The Chinese folding stool is presumed to have travelled to China from the West. It is not dissimilar very much from the Egyptian or Scandinavian folding stools, but it has a difference in that the top rail is prettily fixed to the two legs of the stool by a curved member, which is generally designed with metal mounts. From a Western viewpoint the ultimate effect of these two furniture forms is stylized. The structure and decorative issues are combined in a manner that is both naïve and refined. The piecemeal appearance is an upshot of the way that the individual items do not look to have been fixed by means of either glue or screws, but were mortised onto one another and locked into position in the style of a Chinese puzzle.
Spain: 17th century
The Golden Age of Spain in the 17th century also had its name on the chair. Paintings project a type of chair with a relatively unrefined wooden frame; a back and seat, nailed on, consisting of two layers of leather, with horsehair stuffing in between, stitched to bring up a pattern of tiny pads. The front board and a related board in the back could be folded after loosening some little iron hooks. Thus the chair was a portable piece of furniture when traveling which, in the same era, granted the dignity of a four-legged, high-backed armchair.

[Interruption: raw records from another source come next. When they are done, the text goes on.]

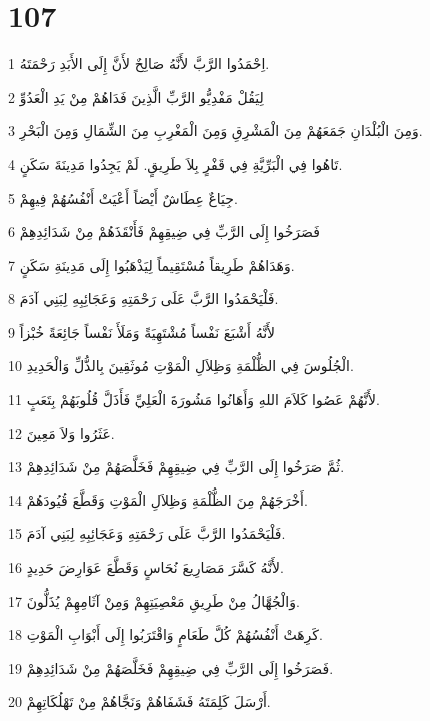\chapter{107}

\par 1 اِحْمَدُوا الرَّبَّ لأَنَّهُ صَالِحٌ لأَنَّ إِلَى الأَبَدِ رَحْمَتَهُ.
\par 2 لِيَقُلْ مَفْدِيُّو الرَّبِّ الَّذِينَ فَدَاهُمْ مِنْ يَدِ الْعَدُوِّ
\par 3 وَمِنَ الْبُلْدَانِ جَمَعَهُمْ مِنَ الْمَشْرِقِ وَمِنَ الْمَغْرِبِ مِنَ الشِّمَالِ وَمِنَ الْبَحْرِ.
\par 4 تَاهُوا فِي الْبَرِّيَّةِ فِي قَفْرٍ بِلاَ طَرِيقٍ. لَمْ يَجِدُوا مَدِينَةَ سَكَنٍ.
\par 5 جِيَاعٌ عِطَاشٌ أَيْضاً أَعْيَتْ أَنْفُسُهُمْ فِيهِمْ.
\par 6 فَصَرَخُوا إِلَى الرَّبِّ فِي ضِيقِهِمْ فَأَنْقَذَهُمْ مِنْ شَدَائِدِهِمْ
\par 7 وَهَدَاهُمْ طَرِيقاً مُسْتَقِيماً لِيَذْهَبُوا إِلَى مَدِينَةِ سَكَنٍ.
\par 8 فَلْيَحْمَدُوا الرَّبَّ عَلَى رَحْمَتِهِ وَعَجَائِبِهِ لِبَنِي آدَمَ.
\par 9 لأَنَّهُ أَشْبَعَ نَفْساً مُشْتَهِيَةً وَمَلَأَ نَفْساً جَائِعَةً خُبْزاً
\par 10 الْجُلُوسَ فِي الظُّلْمَةِ وَظِلاَلِ الْمَوْتِ مُوثَقِينَ بِالذُّلِّ وَالْحَدِيدِ.
\par 11 لأَنَّهُمْ عَصُوا كَلاَمَ اللهِ وَأَهَانُوا مَشُورَةَ الْعَلِيِّ فَأَذَلَّ قُلُوبَهُمْ بِتَعَبٍ.
\par 12 عَثَرُوا وَلاَ مَعِينَ.
\par 13 ثُمَّ صَرَخُوا إِلَى الرَّبِّ فِي ضِيقِهِمْ فَخَلَّصَهُمْ مِنْ شَدَائِدِهِمْ.
\par 14 أَخْرَجَهُمْ مِنَ الظُّلْمَةِ وَظِلاَلِ الْمَوْتِ وَقَطَّعَ قُيُودَهُمْ.
\par 15 فَلْيَحْمَدُوا الرَّبَّ عَلَى رَحْمَتِهِ وَعَجَائِبِهِ لِبَنِي آدَمَ.
\par 16 لأَنَّهُ كَسَّرَ مَصَارِيعَ نُحَاسٍ وَقَطَّعَ عَوَارِضَ حَدِيدٍ.
\par 17 وَالْجُهَّالُ مِنْ طَرِيقِ مَعْصِيَتِهِمْ وَمِنْ آثَامِهِمْ يُذَلُّونَ.
\par 18 كَرِهَتْ أَنْفُسُهُمْ كُلَّ طَعَامٍ وَاقْتَرَبُوا إِلَى أَبْوَابِ الْمَوْتِ.
\par 19 فَصَرَخُوا إِلَى الرَّبِّ فِي ضِيقِهِمْ فَخَلَّصَهُمْ مِنْ شَدَائِدِهِمْ.
\par 20 أَرْسَلَ كَلِمَتَهُ فَشَفَاهُمْ وَنَجَّاهُمْ مِنْ تَهْلُكَاتِهِمْ.
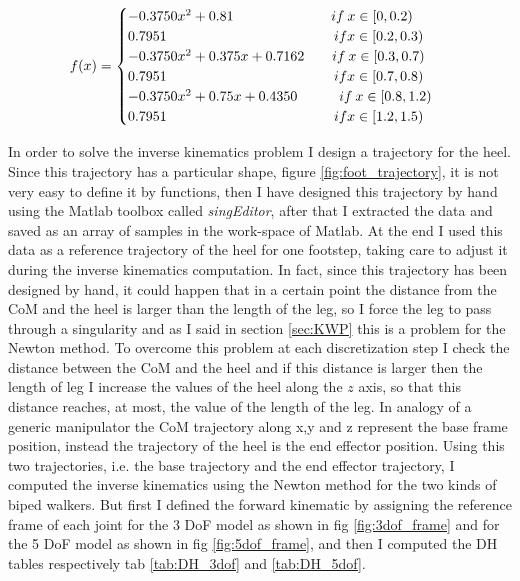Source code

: \documentclass[a4paper]{article}
\begin{document}
\begin{equation}
  f(x) = \begin{cases} -0.3750x^2+0.81\qquad \qquad \quad \quad \quad if  \> x \in [0,0.2) \\
   0.7951 \qquad \qquad \qquad \qquad   \qquad \quad \quad if x \in [0.2,0.3) \\
   -0.3750x^2+0.375x+0.7162 \quad \quad if  \> x \in [0.3,0.7) \\
   0.7951 \qquad \qquad \qquad \qquad   \qquad \quad \quad  if x \in [0.7,0.8) \\
    -0.3750x^2+0.75x+0.4350\quad \quad \quad if  \> x \in [0.8,1.2) \\
   0.7951 \qquad \qquad \qquad \qquad   \qquad \quad \quad  if x \in [1.2,1.5)\end{cases} \\
\end{equation}

In order to solve the inverse kinematics problem I design a trajectory for the heel. Since this trajectory has a particular shape, figure \ref{fig:foot_trajectory}, it is not very easy to define it by functions, then I have designed this trajectory by hand using the Matlab toolbox called \textit{singEditor}, after that I extracted the data and saved as an array of samples in the work-space of Matlab. 
At the end I used this data as a reference trajectory of the heel for one footstep, taking care to adjust it during the inverse kinematics computation. In fact, since this trajectory has been designed by hand, it could happen that in a certain point the distance from the CoM and the heel is larger than the length of the leg, so I force the leg to pass through a singularity and as I said in section \ref{sec:KWP} this is a problem for the Newton method. To overcome this problem at each discretization step I check the distance between the CoM and the heel and if this distance is larger then the length of leg I increase the values of the heel along the $z$ axis, so that this distance reaches, at most, the value of the length of the leg.  In analogy of a generic manipulator the CoM trajectory along x,y and z represent the base frame position, instead the trajectory of the heel is the end effector position. Using this two trajectories, i.e. the base trajectory and the end effector trajectory, I computed the inverse kinematics using the Newton method for the two kinds of biped walkers. But first I defined the forward kinematic by assigning the reference frame of each joint  for the 3 DoF model as shown in fig \ref{fig:3dof_frame} and for the 5 DoF model as shown in fig \ref{fig:5dof_frame}, and then I computed the DH tables respectively  tab \ref{tab:DH_3dof} and \ref{tab:DH_5dof}.
\end{document}
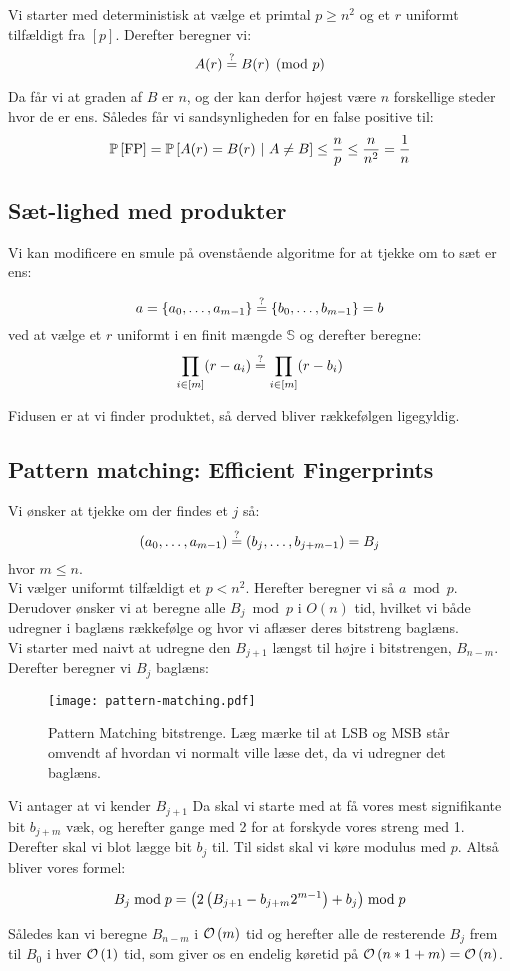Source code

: Vi starter med deterministisk at vælge et primtal $p \geq n^2$ og et $r$ uniformt tilfældigt fra $[p]$. Derefter beregner vi:
$$
  A(r) \stackrel{?}{=} B(r) \pmod p
$$

Da får vi at graden af $B$ er $n$, og der kan derfor højest være $n$ forskellige steder hvor de er ens. Således får vi sandsynligheden for en false positive til:
$$
  \P{\text{FP}}
  = \P{A(r) = B(r) \ | A \neq B}
  \leq \frac{n}{p}
  \leq \frac{n}{n^2}
  = \frac{1}{n}
$$

\subsection{Sæt-lighed med produkter}
Vi kan modificere en smule på ovenstående algoritme for at tjekke om to sæt er ens:

$$
  a = \{a_0, \dots, a_{m-1} \}
  \stackrel{?}{=}
  \{b_0, \dots, b_{m-1} \} = b
$$
ved at vælge et $r$ uniformt i en finit mængde $\mathbb S$ og derefter beregne:
$$
  \prod_{i \in [m]} (r - a_i) \stackrel{?}{=}
  \prod_{i \in [m]} (r - b_i)
$$

Fidusen er at vi finder produktet, så derved bliver rækkefølgen ligegyldig.


\subsection{Pattern matching: Efficient Fingerprints}
Vi ønsker at tjekke om der findes et $j$ så:
$$
  (a_0, \dots, a_{m-1}) \stackrel{?}{=} (b_j, \dots, b_{j+m-1}) = B_j
$$
hvor $m \leq n$.\\

Vi vælger uniformt tilfældigt et $p < n^2$. Herefter beregner vi så $a \bmod p$. Derudover ønsker vi at beregne alle $B_j \bmod p$ i $O(n)$ tid, hvilket vi både udregner i baglæns rækkefølge og hvor vi aflæser deres bitstreng baglæns.\\

Vi starter med naivt at udregne den $B_{j+1}$ længst til højre i bitstrengen, $B_{n-m}$. Derefter beregner vi $B_j$ baglæns:

\begin{figure}[H]
  \begin{center}
  \texttt{[image: pattern-matching.pdf]}
  \end{center}
  \caption{Pattern Matching bitstrenge. Læg mærke til at LSB og MSB står omvendt af hvordan vi normalt ville læse det, da vi udregner det baglæns.}
  \label{fig:pattern}
\end{figure}

Vi antager at vi kender $B_{j+1}$ Da skal vi starte med at få vores mest signifikante bit $b_{j+m}$ væk, og herefter gange med 2 for at forskyde vores streng med 1. Derefter skal vi blot lægge bit $b_j$ til. Til sidst skal vi køre modulus med $p$. Altså bliver vores formel:

$$
  B_{j} \bmod p
  = \left( 2 \left(  B_{j+1} - b_{j+m} 2^{m-1}  \right) + b_j \right) \bmod p
$$

Således kan vi beregne $B_{n-m}$ i $\mathcal{O} \left(  m  \right)$ tid og herefter alle de resterende $B_j$ frem til $B_0$ i hver $\mathcal{O} \left(  1  \right)$ tid, som giver os en endelig køretid på $\mathcal{O} \left(  n*1 + m  \right) = \mathcal{O} \left(  n  \right)$.




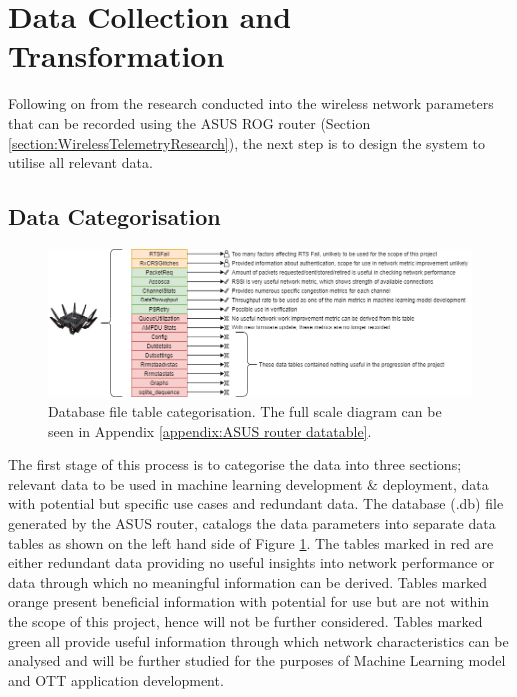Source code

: \section{Data Collection and Transformation}
\label{data_collection_design}

Following on from the research conducted into the wireless network parameters that can be recorded using the ASUS ROG router (Section \ref{section:WirelessTelemetryResearch}), the next step is to design the system to utilise all relevant data. 

\subsection{Data Categorisation}
\label{Section: Data Categorisation}

\begin{figure} [ht]
    \centering
    \includegraphics[width=1\linewidth]{pages/Chapter3/Chapter 3 images/router_data-Datasets-Usefulness.png}
    \caption{Database file table categorisation. The full  scale  diagram  can be seen in Appendix \ref{appendix:ASUS router datatable}.}
    \label{fig_ASUSDatatables}
\end{figure}

The first stage of this process is to categorise the data into three sections; relevant data to be used in machine learning development \& deployment, data with potential but specific use cases and redundant data. The database (.db) file generated by the ASUS router, catalogs the data parameters into separate data tables as shown on the left hand side of Figure \ref{fig_ASUSDatatables}. The tables marked in red are either redundant data providing no useful insights into network performance or data through  which no meaningful information can be derived. Tables marked orange present beneficial information with potential for use but are not within the scope of this project, hence will not be further considered. Tables marked green all provide useful information through which network characteristics can be analysed and will be further studied for the purposes of Machine Learning model and OTT application development.  


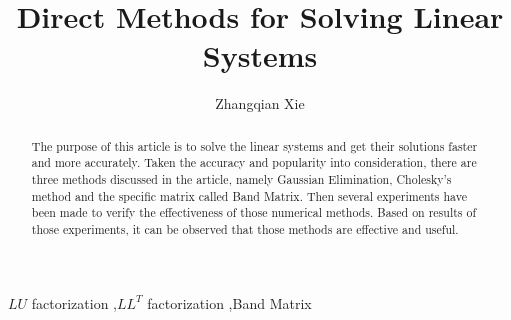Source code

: \documentclass[preprint,12pt]{elsarticle}
\begin{document}
\begin{frontmatter}


\title{Direct Methods for Solving Linear Systems}




\author{Zhangqian Xie}

\address{No.201600020098, Shandong University}

\begin{abstract}
The purpose of this article is to solve the linear systems and get their solutions faster and more accurately. Taken the accuracy and popularity into consideration, there are three methods discussed in the article, namely Gaussian Elimination, Cholesky's method and the specific matrix called Band Matrix. Then several experiments have been made to verify the effectiveness of those numerical methods. Based on results of those experiments, it can be observed that those methods are effective and useful.
\end{abstract}

\begin{keyword}
$LU$ factorization \sep $LL^T$ factorization \sep Band Matrix


\end{keyword}

\end{frontmatter}
\end{document}

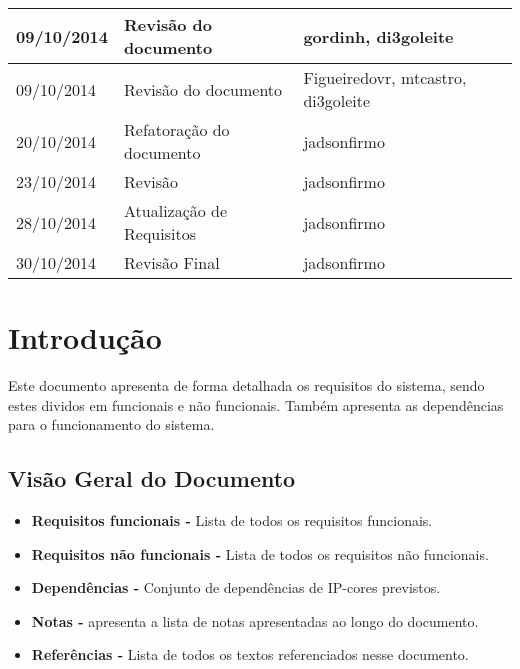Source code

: \documentclass{article}
\begin{document}
\begin{table}[ht]
\begin{tabular}[pos]{|m{2cm} | m{7.2cm} | m{3.8cm}|}
      \small 09/10/2014 & \small Revisão do documento & \small gordinh, di3goleite \\ \hline
      \small 09/10/2014 & \small Revisão do documento & \small Figueiredovr, mtcastro, di3goleite \\ \hline
      \small 20/10/2014 & \small Refatoração do documento & \small jadsonfirmo \\ \hline
      \small 23/10/2014 & \small Revisão & \small jadsonfirmo \\ \hline
      \small 28/10/2014 & \small Atualização de Requisitos & \small jadsonfirmo \\ \hline
      \small 30/10/2014 & \small Revisão Final & \small jadsonfirmo \\ \hline
    \end{tabular}
  \end{table}

\newpage

\tableofcontents
\newpage

\section{Introdução}
	Este documento apresenta de forma detalhada os requisitos do sistema, sendo estes dividos em funcionais e não funcionais. Também apresenta as dependências para o funcionamento do sistema.

\subsection{Visão Geral do Documento}
  \begin{itemize}
   \item \textbf{Requisitos funcionais -} Lista de todos os requisitos funcionais.
   \item \textbf{Requisitos não funcionais -} Lista de todos os requisitos não funcionais.
   \item \textbf{Dependências -} Conjunto de dependências de IP-cores previstos.
   \item \textbf{Notas -} apresenta a lista de notas apresentadas ao longo do documento.
   \item \textbf{Referências -} Lista de todos os textos referenciados nesse documento.
  \end{itemize}

\end{document}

The Netherlands: 17th century
A low, square, upholstered design of chair is found in engravings of the interior of wealthy Dutch homes by Abraham Bosse, a French artist, and in paintings by the Dutch artists Johannes Vermeer and Gerard Terborch. Though this style of chair can also be made in countries where Dutch styles of interior decoration and Dutch furniture won favour, it is not certain that the style actually was instigated in The Netherlands. Normally, the legs of the chair will be smooth, round in section, and of slender shape; they are in some cases baluster-shaped (vase-shaped) or twisted. It is obviously a bourgeois piece of furniture and was manufactured in vast quantities, as indicated from one of Abraham Bosse’s engravings, in which an entire row of such chairs lined up along a wall. The form asserts itself with its harmonious proportions and expensive upholstery in gilt leather or fabric framed with fringes.
France and England: 17th and 18th centuries
The French Rococo chair in its most mature of styles—that is, as progressed in Paris around 1750—spread over most of Europe and has been imitated or copied into the mid-20th century. The model owes this popularity to a combination of comfort and elegance. The seat conforms to the human body and permits a relaxed seated position. The back is bow-shaped, the legs curved. Typically the seat and back are upholstered, and there are tiny upholstered pads on the armrests. Smooth transitions made between seat frame, legs, and back conceal all the joints, which are constructed solidly on craftsmanlike principles in spite of the absence of stretchers between the legs.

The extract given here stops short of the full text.